The story above is a lesson to us all and in many ways. On the surface it’s one of friendship and loyalty true, but it’s more than even that. At least to me it is.

At first he’d been judged and then she was judged.

Sometimes I think in rescuing others, we rescue ourselves. In the end they went their separate ways amicably two years later. For a time though they needed that bond they found in each other to give them each the lift needed to work independently. He had time for the stigma of his size to pass.  As Jonathan and Charlotte’s confidence level improved, they were both finally free to explore their talent, each in their own way. Both are doing extremely well on their own now. 

Sometimes, if you see a friend in need, or if someone reaches out, it doesn’t have to be forever but only for a time. You never know what impact you might make on someone’s life, but especially your own for having been there.
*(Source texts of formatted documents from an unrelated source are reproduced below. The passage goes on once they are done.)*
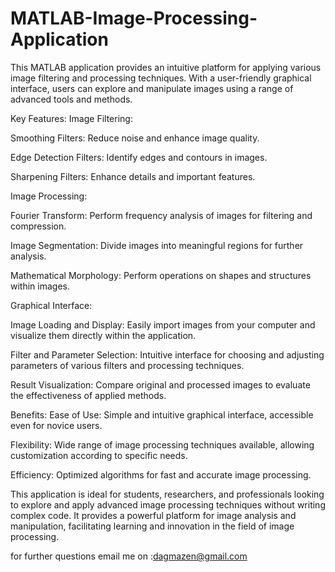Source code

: # MATLAB-Image-Processing-Application
This MATLAB application provides an intuitive platform for applying various image filtering and processing techniques. With a user-friendly graphical interface, users can explore and manipulate images using a range of advanced tools and methods.

Key Features:
Image Filtering:

Smoothing Filters: Reduce noise and enhance image quality.

Edge Detection Filters: Identify edges and contours in images.

Sharpening Filters: Enhance details and important features.

Image Processing:

Fourier Transform: Perform frequency analysis of images for filtering and compression.

Image Segmentation: Divide images into meaningful regions for further analysis.

Mathematical Morphology: Perform operations on shapes and structures within images.

Graphical Interface:

Image Loading and Display: Easily import images from your computer and visualize them directly within the application.

Filter and Parameter Selection: Intuitive interface for choosing and adjusting parameters of various filters and processing techniques.

Result Visualization: Compare original and processed images to evaluate the effectiveness of applied methods.

Benefits:
Ease of Use: Simple and intuitive graphical interface, accessible even for novice users.

Flexibility: Wide range of image processing techniques available, allowing customization according to specific needs.

Efficiency: Optimized algorithms for fast and accurate image processing.

This application is ideal for students, researchers, and professionals looking to explore and apply advanced image processing techniques without writing complex code. It provides a powerful platform for image analysis and manipulation, facilitating learning and innovation in the field of image processing.

for further questions email me on :dagmazen@gmail.com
I once had someone tell me that the good deed doers are in it for themselves, for how it makes them feel to do it. Perhaps. I can’t deny, it does feel good to help someone but what harm is there in that?

As for the booger.

It was me who didn’t tell the good looking guy he had a booger in his nose.

We were in high school. Granted he’d been surfing earlier and water tends to do that, but I thought he should know that. I remember him flirting and smiling and I wouldn’t give him the time of day. All I saw was the booger. Besides that, it seemed that all he ever did or cared about was surfing. Out of high school, he went on to be a fireman. It turns out he wasn’t a loser. While fighting fires, he got a contractors license and built some very nice homes in California. Later he would move to Hawaii with his wife, a former cheerleader which surprised everyone and went on to build multi million dollar homes there.  At our class reunion, he told my husband how he’d always thought I was so hot and how I wouldn’t give him ‘the time of day’! Yeah, that was me.

My husband and I have a word for that. “Idiot”

As I said, don’t judge a book by it’s cover.  You will almost always be surprised.